When steel lobby group Eurofer on February 16 declared that Iranian steel exports had become a “threat” to European producers, many in Iran’s developing steel industry could have regarded it as a compliment. But should EU officials conclude their ongoing investigation into alleged Iranian dumping of hot-rolled coil shipments with a “guilty” verdict, those who have in years of late put in a lot of hard work into re-establishing Iran’s steel industry will not be so pleased.
Iran’s steel industry seems now on the point of a real breakthrough on international markets. Brussels-headquartered Eurofer and its members seem startled by the latest data showing Iranian steel exports into Europe grew nearly eightfold between 2013 and 2016 to just over 1mn tonnes annually, placing Iran third behind India (1.9mn tonnes) and China (5.7mn tonnes).
The industry has literally been through the wars since the 1979 Islamic Revolution and never quite become the global heavyweight its advocates have long said it could be.
During the 1980-88 Iran-Iraq conflict, the development of the Iranian steel industry lost impetus, and air raid damage greatly delayed the construction of the 2.35mn tonnes/yr Ahvaz Steel Complex. After 1988, annual steel output expansion did eventually take off, with production soaring from less than 1mn tonnes to 6.6mn tonnes in 2000, making Iran the 23rd largest producer.

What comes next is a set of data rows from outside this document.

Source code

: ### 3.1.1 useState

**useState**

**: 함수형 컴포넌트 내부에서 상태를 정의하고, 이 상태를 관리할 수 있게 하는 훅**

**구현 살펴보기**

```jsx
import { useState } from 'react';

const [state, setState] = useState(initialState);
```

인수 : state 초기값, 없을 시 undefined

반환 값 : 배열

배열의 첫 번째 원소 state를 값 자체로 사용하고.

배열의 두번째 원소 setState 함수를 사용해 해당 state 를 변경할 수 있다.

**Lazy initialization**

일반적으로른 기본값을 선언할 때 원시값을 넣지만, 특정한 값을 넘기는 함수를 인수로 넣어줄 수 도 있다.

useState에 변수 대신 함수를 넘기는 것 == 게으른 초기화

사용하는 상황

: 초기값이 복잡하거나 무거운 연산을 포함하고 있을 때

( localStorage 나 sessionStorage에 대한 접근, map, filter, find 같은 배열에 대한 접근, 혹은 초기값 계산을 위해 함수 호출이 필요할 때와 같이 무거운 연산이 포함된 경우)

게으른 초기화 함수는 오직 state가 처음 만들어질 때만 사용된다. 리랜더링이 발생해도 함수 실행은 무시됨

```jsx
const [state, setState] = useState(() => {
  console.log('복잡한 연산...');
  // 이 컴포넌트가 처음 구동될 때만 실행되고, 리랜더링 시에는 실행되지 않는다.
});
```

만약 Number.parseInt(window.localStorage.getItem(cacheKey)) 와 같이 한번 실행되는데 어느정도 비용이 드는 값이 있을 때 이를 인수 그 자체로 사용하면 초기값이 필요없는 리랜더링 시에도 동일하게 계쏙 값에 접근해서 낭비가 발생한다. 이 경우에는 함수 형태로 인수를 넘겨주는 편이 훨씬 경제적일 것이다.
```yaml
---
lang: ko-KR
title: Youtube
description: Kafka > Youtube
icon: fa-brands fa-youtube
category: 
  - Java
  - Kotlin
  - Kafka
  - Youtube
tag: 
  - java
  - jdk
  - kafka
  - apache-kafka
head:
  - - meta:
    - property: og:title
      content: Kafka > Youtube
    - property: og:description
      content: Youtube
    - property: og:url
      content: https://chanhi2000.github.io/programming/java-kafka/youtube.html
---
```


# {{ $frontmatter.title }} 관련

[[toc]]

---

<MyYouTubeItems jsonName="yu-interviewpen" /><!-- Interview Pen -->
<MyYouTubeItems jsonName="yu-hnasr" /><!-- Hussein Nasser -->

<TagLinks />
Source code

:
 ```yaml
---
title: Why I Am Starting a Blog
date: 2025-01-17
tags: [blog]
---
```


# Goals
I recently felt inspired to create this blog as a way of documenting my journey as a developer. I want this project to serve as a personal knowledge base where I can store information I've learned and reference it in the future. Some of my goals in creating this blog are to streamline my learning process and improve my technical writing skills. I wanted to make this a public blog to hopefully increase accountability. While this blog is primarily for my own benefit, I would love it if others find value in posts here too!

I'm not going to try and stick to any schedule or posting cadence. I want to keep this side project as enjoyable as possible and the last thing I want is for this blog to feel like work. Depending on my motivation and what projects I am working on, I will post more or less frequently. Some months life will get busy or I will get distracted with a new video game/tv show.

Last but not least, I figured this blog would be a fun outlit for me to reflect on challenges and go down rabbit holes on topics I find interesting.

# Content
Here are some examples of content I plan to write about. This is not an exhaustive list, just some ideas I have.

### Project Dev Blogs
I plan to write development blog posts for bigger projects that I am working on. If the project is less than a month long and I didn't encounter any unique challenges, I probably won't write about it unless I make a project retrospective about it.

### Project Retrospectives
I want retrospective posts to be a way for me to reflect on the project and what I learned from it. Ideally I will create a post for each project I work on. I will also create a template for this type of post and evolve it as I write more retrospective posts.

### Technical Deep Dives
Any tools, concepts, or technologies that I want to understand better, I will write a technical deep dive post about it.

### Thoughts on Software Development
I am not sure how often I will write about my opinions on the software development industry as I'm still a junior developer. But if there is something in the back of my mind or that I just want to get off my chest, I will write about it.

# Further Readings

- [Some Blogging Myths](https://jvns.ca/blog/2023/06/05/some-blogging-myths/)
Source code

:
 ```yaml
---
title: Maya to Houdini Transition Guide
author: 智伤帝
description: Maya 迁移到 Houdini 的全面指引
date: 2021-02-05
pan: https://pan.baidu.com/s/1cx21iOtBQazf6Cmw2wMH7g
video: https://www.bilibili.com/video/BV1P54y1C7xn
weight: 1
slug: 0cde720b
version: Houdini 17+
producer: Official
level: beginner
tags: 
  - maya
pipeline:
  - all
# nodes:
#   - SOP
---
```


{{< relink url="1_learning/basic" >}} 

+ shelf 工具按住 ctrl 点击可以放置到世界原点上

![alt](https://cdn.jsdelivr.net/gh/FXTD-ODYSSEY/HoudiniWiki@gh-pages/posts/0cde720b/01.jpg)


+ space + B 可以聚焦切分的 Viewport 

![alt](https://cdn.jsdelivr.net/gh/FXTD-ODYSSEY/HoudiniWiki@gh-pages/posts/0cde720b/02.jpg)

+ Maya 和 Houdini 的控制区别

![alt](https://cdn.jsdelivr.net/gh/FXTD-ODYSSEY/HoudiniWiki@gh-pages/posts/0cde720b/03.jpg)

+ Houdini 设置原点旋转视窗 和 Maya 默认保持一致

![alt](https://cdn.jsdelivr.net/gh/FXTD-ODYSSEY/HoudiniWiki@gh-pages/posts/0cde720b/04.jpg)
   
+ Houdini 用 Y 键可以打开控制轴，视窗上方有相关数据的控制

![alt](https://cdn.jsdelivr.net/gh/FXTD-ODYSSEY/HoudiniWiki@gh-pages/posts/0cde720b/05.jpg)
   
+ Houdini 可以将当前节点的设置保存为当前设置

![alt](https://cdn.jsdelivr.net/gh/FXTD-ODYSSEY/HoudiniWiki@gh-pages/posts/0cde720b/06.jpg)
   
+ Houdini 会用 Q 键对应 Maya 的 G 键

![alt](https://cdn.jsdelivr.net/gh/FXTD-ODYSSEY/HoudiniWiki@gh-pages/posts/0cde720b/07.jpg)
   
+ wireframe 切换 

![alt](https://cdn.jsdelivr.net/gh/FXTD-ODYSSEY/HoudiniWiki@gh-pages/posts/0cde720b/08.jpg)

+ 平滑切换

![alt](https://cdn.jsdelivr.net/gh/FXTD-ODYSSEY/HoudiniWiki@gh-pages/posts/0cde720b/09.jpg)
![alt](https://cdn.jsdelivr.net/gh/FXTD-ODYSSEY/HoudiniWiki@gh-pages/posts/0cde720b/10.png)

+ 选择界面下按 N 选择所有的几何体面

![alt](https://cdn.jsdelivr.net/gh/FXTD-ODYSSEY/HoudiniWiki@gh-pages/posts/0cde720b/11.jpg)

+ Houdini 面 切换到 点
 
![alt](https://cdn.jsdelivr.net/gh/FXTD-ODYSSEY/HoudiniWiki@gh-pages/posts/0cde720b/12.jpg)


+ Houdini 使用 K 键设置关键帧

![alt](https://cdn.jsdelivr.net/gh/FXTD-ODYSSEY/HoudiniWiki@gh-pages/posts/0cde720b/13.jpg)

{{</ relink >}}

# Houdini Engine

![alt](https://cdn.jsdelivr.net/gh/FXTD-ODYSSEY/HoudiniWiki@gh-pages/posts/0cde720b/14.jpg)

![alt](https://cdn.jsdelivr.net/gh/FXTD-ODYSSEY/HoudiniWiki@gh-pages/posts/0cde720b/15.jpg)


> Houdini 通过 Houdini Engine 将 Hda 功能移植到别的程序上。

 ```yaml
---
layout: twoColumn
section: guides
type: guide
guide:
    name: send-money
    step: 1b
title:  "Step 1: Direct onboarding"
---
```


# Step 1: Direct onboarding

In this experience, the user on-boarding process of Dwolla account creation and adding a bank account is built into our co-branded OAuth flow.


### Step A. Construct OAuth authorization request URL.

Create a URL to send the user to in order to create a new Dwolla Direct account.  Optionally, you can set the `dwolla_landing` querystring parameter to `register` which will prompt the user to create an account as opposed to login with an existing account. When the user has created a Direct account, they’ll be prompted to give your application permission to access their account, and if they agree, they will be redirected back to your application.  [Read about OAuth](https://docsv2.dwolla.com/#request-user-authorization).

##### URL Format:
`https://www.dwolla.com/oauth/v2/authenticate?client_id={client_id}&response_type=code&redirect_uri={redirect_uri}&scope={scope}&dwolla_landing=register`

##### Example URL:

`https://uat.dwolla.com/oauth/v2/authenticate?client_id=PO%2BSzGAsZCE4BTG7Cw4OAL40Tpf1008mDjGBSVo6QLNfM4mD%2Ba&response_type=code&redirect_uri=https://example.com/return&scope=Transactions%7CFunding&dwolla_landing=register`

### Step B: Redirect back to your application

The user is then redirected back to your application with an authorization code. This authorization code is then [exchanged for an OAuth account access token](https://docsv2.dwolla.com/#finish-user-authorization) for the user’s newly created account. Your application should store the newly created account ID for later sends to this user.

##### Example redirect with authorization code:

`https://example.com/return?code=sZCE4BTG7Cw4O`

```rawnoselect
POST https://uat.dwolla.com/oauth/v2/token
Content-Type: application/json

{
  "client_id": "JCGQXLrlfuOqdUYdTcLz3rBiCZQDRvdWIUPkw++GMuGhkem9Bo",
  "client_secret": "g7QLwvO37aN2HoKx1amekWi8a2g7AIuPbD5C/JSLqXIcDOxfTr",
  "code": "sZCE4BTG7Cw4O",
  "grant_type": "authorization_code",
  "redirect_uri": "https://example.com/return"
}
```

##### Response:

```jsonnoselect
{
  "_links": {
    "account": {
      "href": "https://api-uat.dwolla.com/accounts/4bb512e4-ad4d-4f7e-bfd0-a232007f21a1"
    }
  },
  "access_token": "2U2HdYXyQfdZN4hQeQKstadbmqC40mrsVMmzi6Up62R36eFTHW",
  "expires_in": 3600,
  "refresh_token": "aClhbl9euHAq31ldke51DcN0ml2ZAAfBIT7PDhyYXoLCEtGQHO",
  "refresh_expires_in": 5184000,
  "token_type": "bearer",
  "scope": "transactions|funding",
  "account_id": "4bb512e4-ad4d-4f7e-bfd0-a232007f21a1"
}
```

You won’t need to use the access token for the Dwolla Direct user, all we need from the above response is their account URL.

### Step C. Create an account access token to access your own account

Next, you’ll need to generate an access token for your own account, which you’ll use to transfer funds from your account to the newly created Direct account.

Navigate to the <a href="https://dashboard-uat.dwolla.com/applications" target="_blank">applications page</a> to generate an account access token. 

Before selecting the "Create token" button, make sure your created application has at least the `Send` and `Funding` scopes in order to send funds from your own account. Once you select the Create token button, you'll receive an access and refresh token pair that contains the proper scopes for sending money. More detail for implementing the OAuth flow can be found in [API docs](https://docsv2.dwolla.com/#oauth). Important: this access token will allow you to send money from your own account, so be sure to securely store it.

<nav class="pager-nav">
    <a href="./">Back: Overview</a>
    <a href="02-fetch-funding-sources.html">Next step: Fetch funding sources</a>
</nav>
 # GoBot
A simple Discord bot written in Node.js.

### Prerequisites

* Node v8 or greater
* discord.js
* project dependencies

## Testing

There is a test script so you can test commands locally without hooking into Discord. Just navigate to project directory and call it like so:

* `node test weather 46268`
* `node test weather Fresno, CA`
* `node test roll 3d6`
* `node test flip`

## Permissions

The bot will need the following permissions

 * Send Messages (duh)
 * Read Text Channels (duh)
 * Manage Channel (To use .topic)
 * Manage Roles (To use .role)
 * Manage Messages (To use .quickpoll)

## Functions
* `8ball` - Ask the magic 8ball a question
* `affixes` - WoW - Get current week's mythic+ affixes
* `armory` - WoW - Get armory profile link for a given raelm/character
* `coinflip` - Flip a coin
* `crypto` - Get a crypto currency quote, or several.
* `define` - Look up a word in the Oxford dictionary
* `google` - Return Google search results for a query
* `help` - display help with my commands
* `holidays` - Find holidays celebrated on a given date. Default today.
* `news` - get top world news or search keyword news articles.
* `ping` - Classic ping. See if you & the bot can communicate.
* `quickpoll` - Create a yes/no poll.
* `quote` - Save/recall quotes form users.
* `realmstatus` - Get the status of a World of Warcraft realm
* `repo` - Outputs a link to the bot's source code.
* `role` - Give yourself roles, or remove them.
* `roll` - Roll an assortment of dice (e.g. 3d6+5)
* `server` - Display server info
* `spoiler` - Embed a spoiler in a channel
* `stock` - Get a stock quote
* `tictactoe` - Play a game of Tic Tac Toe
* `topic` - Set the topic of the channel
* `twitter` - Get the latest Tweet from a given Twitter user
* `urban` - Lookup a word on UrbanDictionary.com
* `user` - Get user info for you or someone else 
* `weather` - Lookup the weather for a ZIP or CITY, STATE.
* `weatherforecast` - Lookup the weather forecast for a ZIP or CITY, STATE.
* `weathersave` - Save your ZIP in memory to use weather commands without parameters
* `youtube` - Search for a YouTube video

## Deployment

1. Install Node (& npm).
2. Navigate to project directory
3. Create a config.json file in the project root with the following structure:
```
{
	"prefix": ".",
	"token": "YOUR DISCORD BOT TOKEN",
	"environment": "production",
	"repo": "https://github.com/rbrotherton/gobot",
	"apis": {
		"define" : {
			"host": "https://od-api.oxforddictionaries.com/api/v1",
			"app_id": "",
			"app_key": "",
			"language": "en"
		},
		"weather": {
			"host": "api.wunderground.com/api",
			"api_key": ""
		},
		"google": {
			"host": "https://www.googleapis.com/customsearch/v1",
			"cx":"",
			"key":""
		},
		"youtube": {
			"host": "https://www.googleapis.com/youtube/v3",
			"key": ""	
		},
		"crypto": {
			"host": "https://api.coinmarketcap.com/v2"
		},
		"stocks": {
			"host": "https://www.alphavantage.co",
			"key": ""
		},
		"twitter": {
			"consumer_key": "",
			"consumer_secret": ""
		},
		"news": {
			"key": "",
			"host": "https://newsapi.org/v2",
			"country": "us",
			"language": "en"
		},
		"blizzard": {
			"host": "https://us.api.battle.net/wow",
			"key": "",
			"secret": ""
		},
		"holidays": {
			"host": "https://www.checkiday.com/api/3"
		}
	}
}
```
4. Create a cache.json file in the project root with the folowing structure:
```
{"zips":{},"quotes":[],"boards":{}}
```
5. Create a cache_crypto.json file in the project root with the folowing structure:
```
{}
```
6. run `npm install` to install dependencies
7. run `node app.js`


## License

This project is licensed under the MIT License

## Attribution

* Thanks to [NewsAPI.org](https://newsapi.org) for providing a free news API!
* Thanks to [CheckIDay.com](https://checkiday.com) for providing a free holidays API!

By the end of 2015, production stood at 16.1m tonnes, putting Iran 14th among steel-producing countries, according to the World Steel Association. Iranian Ministry of Industry, Mining and Trade figures show output rose towards 18m tonnes in 2016, and the government plans to become the world number six by 2025 by boosting output capacity to 55m tonnes/yr. This would put Iran well above Turkey (ranked ninth in the world with 31.5m tonnes in 2015), which presently out-produces all countries in the Middle East.
If that grand ambition is achieved, Tehran would expect the industry eight years from now to be exporting 20-25m tonnes/year, far exceeding what is shipped now. Official figures show approximately 4.4mn tons of crude steel and steel products were exported in the 10 months to January 19, marking 45% y/y growth.
Iran’s main steel export destinations in Europe include Italy, Spain and Belgium and the sheer extent in the growth of shipments has Eurofer spooked. It’s not taking any chances. Eurofer spokesman Charles de Lusignan told bne IntelliNews: “Exports from Iran have risen from around 140,000 tonnes in 2013 to over 1.1 million in 2016. This is a significant rise and well outstrips the modest degree of growth in the EU market. The sharp rise in exports is already under the microscope in the EU, not just [in terms of what’s coming] from Iran but from other trade partners. The EU is, for instance, investigating alleged dumping of hot-rolled steel by producers in Iran as well as in Serbia, Brazil, Russia and Ukraine.”
A European Commission source confirmed reports that, following the investigations, the EC has until April to decide whether to impose anti-dumping duties on the countries for six months. It also has 15 months to consider whether to apply “definitive” levies for a period of five years.
Iran, in the meantime, is preparing to fight its case, having hired an attorney to fight dumping allegations, according to a February 23 report in the Financial Tribune. The article quoted Deputy Minister of Industry, Mining and Trade Mehdi Karbasian as saying: “We dismiss all allegations of dumping. There is no evidence to prove this claim.”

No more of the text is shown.